• Problem to work on: Look below. Copy each line that has "scdaemon" in it.

• Available data:
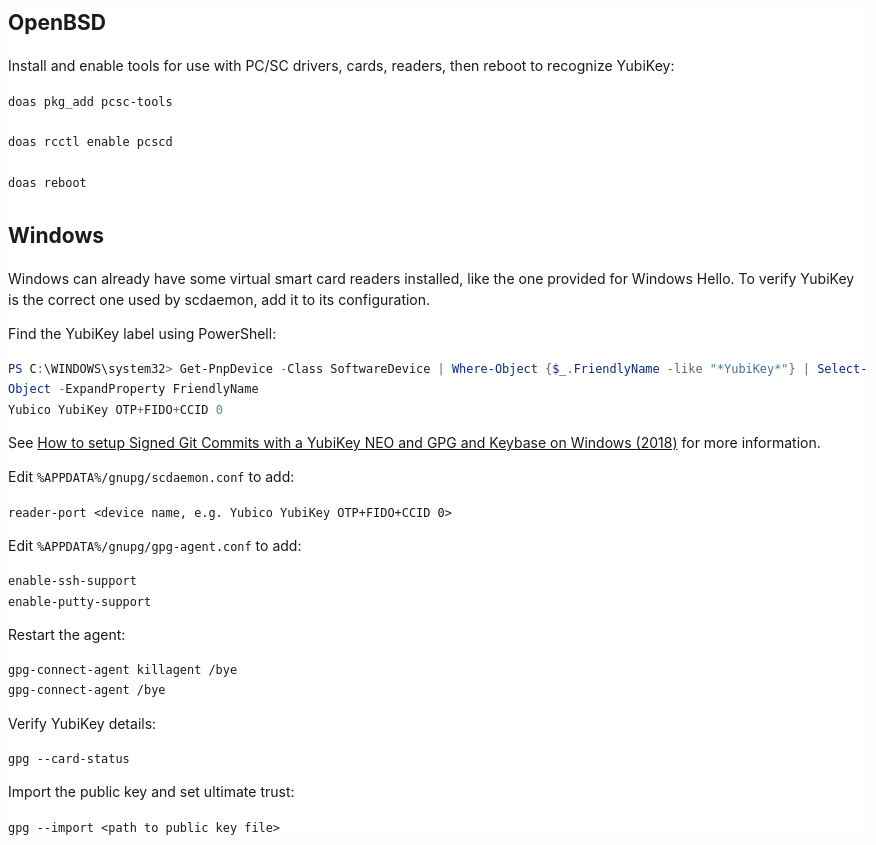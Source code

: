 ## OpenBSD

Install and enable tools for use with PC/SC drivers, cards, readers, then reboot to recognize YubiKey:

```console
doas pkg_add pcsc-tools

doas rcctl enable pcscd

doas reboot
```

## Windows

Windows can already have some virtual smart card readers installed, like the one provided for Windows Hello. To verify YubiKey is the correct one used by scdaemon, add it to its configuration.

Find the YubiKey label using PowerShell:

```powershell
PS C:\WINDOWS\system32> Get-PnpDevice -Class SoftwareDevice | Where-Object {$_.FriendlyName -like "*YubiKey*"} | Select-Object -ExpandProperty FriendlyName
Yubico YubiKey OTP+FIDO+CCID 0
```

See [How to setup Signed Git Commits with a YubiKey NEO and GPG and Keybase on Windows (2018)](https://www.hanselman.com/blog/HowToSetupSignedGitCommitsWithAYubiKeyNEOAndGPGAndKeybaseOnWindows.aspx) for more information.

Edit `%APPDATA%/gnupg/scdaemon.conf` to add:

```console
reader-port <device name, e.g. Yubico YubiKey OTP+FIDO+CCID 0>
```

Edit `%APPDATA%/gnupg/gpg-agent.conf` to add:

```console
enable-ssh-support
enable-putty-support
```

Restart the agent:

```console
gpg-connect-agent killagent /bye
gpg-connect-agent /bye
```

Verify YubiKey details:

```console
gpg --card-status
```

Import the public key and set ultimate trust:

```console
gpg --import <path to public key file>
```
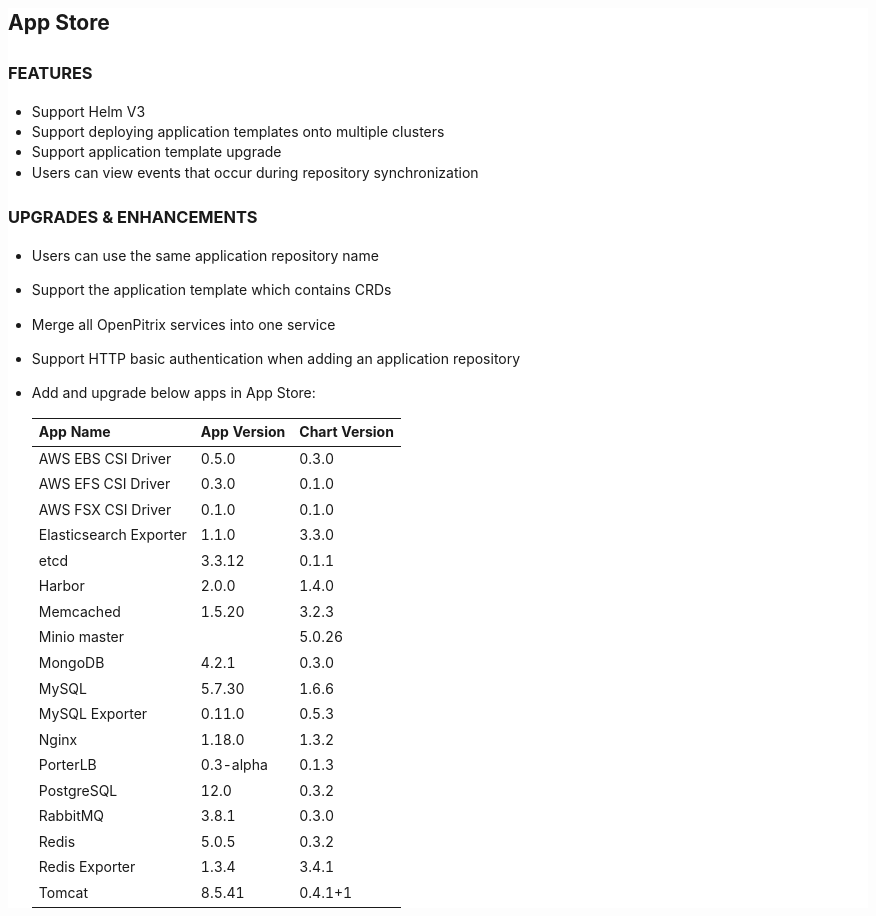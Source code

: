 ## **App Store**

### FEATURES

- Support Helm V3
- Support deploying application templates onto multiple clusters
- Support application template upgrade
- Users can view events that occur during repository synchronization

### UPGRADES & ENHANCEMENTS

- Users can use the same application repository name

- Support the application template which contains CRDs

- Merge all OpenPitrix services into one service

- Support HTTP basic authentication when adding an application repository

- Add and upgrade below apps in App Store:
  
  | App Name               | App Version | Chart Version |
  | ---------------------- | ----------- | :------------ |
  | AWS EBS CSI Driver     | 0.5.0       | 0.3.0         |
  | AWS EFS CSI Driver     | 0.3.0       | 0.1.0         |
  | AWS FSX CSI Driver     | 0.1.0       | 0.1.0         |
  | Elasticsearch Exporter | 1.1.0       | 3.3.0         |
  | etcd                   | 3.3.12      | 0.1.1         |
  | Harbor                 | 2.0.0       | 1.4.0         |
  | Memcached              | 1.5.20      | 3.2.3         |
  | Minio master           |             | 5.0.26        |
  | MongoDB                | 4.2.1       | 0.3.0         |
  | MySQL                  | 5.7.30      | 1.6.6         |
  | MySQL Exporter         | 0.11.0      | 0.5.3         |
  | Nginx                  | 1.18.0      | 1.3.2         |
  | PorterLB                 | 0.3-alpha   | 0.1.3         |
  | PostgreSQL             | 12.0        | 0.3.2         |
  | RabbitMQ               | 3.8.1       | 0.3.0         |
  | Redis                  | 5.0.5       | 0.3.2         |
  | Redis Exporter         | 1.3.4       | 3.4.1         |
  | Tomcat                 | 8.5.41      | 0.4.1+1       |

• Answer section:
Windows can already have some virtual smart card readers installed, like the one provided for Windows Hello. To verify YubiKey is the correct one used by scdaemon, add it to its configuration.
Edit `%APPDATA%/gnupg/scdaemon.conf` to add:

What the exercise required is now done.